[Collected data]
==========

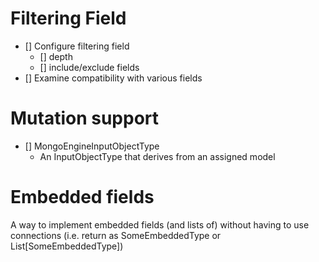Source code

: # Filtering Field
*   [] Configure filtering field
    - [] depth
    - [] include/exclude fields
* [] Examine compatibility with various fields

# Mutation support
* [] MongoEngineInputObjectType
    - An InputObjectType that derives from an assigned model

# Embedded fields
A way to implement embedded fields (and lists of) without having to use connections (i.e. return as SomeEmbeddedType or List[SomeEmbeddedType])
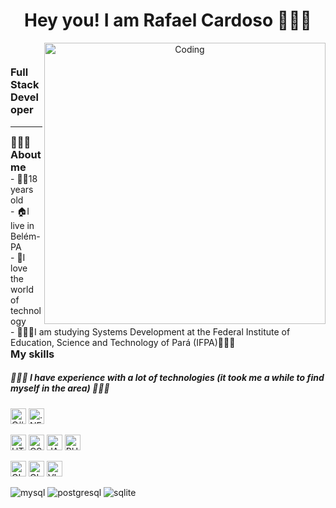 <p style="margin: 0 auto;">
<header>
  <p align="left">
<h1 align ="center">Hey you! I am Rafael Cardoso 🧑🏻‍💻</h1>
<img alt="Coding" src="https://www.kodarbr.com/Rafael/perfil/download20210406225913.png" align="right" height="450" align="right"/>
</header>
<main>
<h3> Full Stack Developer</h3>
<hr>
  <h3 style="margin: 0 auto;">👨🏻‍🔧About me </h3>
<p style="margin: 0 auto;">- 🧑🏻18 years old</p>
<p style="margin: 0 auto;">- 🏠I live in Belém-PA</p>
<p style="margin: 0 auto;">- 🖤I love the world of technology</p>
<p style="margin: 0 auto;">- 👨🏻‍🎓I am studying Systems Development at the Federal Institute of Education, Science and Technology of Pará (IFPA)👨🏻‍🎓</p>
<h3 style="margin: 0 auto;">My skills</h3>
<h5>👨🏻‍💻 I have experience with a lot of technologies (it took me a while to find myself in the area) 👨🏻‍💻</h5>
<p align="left">
   <img src="https://img.shields.io/badge/C%23-239120?style=for-the-badge&logo=c-sharp&logoColor=white" alt="C#" height="25">
   <img src="https://img.shields.io/badge/.NET-5C2D91?style=for-the-badge&logo=.net&logoColor=white" alt=".NET" height="25">
<p align="left">
    <img src="https://img.shields.io/badge/html-FC490B?&style=for-the-badge&logo=html5&logoColor=white" alt="HTML" height="25">
    <img src="https://img.shields.io/badge/css-264DE4?style=for-the-badge&logo=css3&logoColor=white"alt="CSS" height="25">
    <img src="https://img.shields.io/badge/javascript-F7DF1E.svg?&style=for-the-badge&logo=javascript&logoColor=white" alt="JAVASCRIPT" height="25">
    <img src="https://img.shields.io/badge/PHP-777BB4?style=for-the-badge&logo=php&logoColor=white" alt="PHP" height="25">
    <p align="left">
        <img src="https://img.shields.io/badge/git-F05033?style=for-the-badge&logo=git&logoColor=white" alt="GIT" height="25">
        <img src="https://img.shields.io/badge/github-171516?style=for-the-badge&logo=github&logoColor=white" alt="GITHUB" height="25">
        <img src="https://img.shields.io/badge/VS%20Code-007ACC.svg?&style=for-the-badge&logo=visual-studio-code&logoColor=white"  alt="VISUAL STUDIO" height="25">
    <p align="left">
        <img src="https://img.shields.io/badge/MySQL-00000F?style=for-the-badge&logo=mysql&logoColor=white" alt="mysql">
        <img src="https://img.shields.io/badge/PostgreSQL-316192?style=for-the-badge&logo=postgresql&logoColor=white" alt="postgresql">
        <img src="https://img.shields.io/badge/SQLite-07405E?style=for-the-badge&logo=sqlite&logoColor=white" alt="sqlite">
</main>
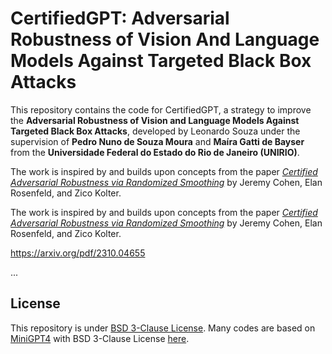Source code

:# CertifiedGPT: Adversarial Robustness of Vision And Language Models Against Targeted Black Box Attacks

This repository contains the code for CertifiedGPT, a strategy to improve the **Adversarial Robustness of Vision and Language Models Against Targeted Black Box Attacks**, developed by Leonardo Souza under the supervision of **Pedro Nuno de Souza Moura** and **Maíra Gatti de Bayser** from the **Universidade Federal do Estado do Rio de Janeiro (UNIRIO)**.

The work is inspired by and builds upon concepts from the paper [*Certified Adversarial Robustness via Randomized Smoothing*](https://arxiv.org/pdf/1902.02918) by Jeremy Cohen, Elan Rosenfeld, and Zico Kolter.

The work is inspired by and builds upon concepts from the paper [*Certified Adversarial Robustness via Randomized Smoothing*](https://arxiv.org/pdf/1902.02918) by Jeremy Cohen, Elan Rosenfeld, and Zico Kolter.


https://arxiv.org/pdf/2310.04655

...
## License
This repository is under [BSD 3-Clause License](LICENSE.md).
Many codes are based on [MiniGPT4](https://github.com/Vision-CAIR/MiniGPT-4) with 
BSD 3-Clause License [here](LICENSE_MiniGPT-4.md).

==========

* To do
Nothing but a number is expected: how many lines in the data above hold the word "Rafael".

* Answer to this exercise
2